Joke jokes
What do you call a cow that eats grass?
A lawn mooer.
What did the toilet paper say to the other toilet paper?
"Hey, check me out! I'm on a roll!" πππ€π€
I have a really good construction joke.
But I'm still working on it.
What do starving kids call Venetian blinds?
Bunk beds.
What do you call a bad piece of wood? Knotty.
You're a joke!
My sis said only garlic and onions can make you cry.
So I threw an orange at her.
So I went to a mall and I was finna buy something... and I saw a little boy and he said "hello," so then I passed by him and he said "hi," and I was like "hi nigga," and he said, "um, just wondering something... I mean I like jokes, but what is dark humor?" And I was like "ummπ€.. it's like π€π€...like you see that guy without legs? Tell him to stand up"... and he said "I'm blind nigga" and I said "exactly homie"... aight nigga peace and look outππ
Remember that you're unique, just like everyone else.
You wanna hear a suicide joke? Nvm, it didn't make it.
How many dead babies does it take to change a light bulb?
More than five because my basement is still dark.
I painted my dad white so he wouldnβt leave.
Why did the Russian cross the road?
To get to the other side.
What did the man say to his wife, wanna play?
Here is a dark joke for you guys... "Why do pornstars scream, "DADDY!" in their videos?
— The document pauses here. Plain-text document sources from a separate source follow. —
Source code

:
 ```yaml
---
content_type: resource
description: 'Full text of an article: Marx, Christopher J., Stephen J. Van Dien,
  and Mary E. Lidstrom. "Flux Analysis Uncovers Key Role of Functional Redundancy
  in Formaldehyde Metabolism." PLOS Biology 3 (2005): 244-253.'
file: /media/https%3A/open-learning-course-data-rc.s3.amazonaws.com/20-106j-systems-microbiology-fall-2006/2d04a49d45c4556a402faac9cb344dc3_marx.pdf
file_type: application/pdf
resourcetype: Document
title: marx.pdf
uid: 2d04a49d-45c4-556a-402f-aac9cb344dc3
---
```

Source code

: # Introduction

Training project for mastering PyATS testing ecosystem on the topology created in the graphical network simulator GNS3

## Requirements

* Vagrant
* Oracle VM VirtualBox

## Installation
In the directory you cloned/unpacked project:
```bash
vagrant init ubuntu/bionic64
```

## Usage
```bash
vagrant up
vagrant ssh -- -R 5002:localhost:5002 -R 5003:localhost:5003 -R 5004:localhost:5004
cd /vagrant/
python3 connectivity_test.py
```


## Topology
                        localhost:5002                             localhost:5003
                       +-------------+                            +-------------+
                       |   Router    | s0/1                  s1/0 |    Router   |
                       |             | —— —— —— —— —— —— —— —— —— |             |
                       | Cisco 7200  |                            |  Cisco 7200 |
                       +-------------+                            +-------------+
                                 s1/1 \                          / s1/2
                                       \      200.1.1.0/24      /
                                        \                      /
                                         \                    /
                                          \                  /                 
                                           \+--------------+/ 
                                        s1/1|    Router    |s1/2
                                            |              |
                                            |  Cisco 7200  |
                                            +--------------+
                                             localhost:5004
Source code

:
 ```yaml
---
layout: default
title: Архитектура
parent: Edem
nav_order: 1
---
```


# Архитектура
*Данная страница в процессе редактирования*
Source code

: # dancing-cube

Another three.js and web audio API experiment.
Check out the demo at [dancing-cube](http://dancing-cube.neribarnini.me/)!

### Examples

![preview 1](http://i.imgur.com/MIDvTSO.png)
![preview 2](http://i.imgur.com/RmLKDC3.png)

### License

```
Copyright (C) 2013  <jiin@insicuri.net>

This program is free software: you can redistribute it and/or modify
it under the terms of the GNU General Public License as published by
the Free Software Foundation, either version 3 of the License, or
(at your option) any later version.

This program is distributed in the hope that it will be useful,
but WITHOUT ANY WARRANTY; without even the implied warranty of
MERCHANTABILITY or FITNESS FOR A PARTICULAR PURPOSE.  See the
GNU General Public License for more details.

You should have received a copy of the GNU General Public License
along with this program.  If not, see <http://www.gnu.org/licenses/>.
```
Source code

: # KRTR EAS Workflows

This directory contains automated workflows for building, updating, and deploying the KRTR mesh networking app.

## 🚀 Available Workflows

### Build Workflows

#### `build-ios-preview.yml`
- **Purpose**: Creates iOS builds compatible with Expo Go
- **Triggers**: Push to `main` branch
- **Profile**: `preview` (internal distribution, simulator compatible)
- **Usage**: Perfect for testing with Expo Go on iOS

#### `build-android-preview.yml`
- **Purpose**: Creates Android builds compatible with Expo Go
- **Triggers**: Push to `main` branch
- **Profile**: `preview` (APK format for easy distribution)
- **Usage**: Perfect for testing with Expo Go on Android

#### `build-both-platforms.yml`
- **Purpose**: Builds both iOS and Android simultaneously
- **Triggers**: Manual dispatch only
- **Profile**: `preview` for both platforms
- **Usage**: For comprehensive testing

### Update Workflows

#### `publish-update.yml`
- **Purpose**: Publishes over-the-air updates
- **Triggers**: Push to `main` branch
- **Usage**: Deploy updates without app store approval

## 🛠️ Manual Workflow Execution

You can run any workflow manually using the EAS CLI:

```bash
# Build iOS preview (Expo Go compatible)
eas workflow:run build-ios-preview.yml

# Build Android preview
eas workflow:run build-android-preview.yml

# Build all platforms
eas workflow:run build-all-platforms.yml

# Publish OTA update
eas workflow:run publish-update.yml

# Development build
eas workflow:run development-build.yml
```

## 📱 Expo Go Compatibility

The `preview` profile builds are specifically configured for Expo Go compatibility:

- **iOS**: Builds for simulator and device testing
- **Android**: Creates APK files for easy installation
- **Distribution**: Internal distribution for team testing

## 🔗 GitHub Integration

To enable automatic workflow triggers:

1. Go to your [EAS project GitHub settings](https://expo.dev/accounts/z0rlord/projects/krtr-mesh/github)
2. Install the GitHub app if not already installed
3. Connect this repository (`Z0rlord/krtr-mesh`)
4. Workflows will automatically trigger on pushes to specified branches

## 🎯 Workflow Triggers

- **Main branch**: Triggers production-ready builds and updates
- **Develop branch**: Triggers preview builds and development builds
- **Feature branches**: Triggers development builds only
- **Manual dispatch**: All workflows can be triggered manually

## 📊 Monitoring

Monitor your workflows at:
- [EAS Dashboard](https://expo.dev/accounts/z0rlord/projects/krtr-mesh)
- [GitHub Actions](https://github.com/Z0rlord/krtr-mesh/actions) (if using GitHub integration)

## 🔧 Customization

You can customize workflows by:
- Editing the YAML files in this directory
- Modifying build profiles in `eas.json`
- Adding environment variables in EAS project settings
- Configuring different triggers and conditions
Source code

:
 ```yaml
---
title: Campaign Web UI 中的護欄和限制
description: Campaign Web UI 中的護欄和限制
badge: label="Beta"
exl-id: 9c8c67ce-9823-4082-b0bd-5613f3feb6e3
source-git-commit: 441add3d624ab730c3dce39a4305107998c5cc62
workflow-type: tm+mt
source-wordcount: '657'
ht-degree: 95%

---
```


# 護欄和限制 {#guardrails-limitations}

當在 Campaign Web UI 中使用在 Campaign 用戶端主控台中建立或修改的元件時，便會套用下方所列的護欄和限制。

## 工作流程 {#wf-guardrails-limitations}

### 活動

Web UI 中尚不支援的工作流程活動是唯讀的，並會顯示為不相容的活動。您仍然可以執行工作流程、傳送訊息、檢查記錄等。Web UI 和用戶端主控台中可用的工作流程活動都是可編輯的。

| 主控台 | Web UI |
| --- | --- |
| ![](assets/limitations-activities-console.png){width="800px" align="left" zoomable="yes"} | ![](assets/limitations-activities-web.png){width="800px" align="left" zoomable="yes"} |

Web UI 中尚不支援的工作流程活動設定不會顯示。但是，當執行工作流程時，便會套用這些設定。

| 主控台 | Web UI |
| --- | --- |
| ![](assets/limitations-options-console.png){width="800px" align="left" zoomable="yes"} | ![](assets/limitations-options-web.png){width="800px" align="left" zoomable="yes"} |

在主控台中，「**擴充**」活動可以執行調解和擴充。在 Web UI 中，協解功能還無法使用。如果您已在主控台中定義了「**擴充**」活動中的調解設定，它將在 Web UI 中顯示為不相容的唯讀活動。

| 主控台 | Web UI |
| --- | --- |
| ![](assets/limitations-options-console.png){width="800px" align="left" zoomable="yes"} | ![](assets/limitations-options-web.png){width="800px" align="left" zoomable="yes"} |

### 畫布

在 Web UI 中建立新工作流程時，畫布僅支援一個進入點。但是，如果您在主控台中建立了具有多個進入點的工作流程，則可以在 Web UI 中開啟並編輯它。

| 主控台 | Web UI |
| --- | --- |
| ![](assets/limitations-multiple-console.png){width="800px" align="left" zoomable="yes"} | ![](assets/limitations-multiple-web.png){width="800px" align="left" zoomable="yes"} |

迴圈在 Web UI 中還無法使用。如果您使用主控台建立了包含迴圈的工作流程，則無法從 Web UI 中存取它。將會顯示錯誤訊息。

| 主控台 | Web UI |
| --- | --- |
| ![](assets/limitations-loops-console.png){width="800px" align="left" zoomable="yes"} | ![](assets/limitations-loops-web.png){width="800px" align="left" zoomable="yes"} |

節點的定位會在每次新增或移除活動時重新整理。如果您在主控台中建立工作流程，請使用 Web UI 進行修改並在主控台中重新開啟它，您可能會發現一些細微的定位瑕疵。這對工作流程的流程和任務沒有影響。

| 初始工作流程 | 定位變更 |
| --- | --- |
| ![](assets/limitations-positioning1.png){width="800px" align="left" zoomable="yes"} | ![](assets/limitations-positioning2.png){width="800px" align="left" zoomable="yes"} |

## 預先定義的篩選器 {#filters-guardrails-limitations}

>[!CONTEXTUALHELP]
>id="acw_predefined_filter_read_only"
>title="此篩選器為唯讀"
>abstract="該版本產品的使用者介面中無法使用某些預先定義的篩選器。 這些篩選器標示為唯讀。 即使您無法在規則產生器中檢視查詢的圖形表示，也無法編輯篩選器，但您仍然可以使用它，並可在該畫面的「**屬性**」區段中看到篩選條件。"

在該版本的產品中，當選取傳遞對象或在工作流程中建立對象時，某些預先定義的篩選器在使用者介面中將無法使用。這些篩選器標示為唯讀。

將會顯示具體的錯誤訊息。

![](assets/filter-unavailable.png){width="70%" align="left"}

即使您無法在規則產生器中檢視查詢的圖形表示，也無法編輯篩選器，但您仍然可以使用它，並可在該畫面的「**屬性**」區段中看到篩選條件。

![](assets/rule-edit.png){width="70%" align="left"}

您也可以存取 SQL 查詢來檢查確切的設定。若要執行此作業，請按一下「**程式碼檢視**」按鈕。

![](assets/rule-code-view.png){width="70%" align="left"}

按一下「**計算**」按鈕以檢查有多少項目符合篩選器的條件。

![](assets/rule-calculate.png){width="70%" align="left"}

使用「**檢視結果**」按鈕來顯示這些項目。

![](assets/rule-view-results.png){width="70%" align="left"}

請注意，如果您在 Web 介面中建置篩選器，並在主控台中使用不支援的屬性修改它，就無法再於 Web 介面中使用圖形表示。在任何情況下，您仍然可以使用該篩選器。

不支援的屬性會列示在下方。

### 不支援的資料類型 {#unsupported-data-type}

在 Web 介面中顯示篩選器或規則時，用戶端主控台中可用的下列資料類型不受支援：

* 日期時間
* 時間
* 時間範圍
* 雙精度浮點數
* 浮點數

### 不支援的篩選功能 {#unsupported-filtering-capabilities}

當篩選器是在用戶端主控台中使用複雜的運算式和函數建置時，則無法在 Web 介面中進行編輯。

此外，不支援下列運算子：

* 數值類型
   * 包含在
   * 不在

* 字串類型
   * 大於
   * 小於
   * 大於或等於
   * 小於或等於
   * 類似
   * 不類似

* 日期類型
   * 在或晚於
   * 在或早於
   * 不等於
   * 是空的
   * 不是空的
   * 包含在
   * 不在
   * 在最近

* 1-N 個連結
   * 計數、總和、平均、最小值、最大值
Because they were child molested by their father!"
What are the 3 shortest words in the English language?
βIs It In?β
What is an orphan's favorite flower? Self-raising. π
Me: I'ma sign up to be a clown.
My friend: Why?
Me: Because my life is a joke. π
Why did the orphan call Mr. Smith "daddy"? Because he put her in the vices and taught her a lesson about virginity.
Knock, knock!
"Is that daddy?"
No, but I'm about to be, so get on your knees!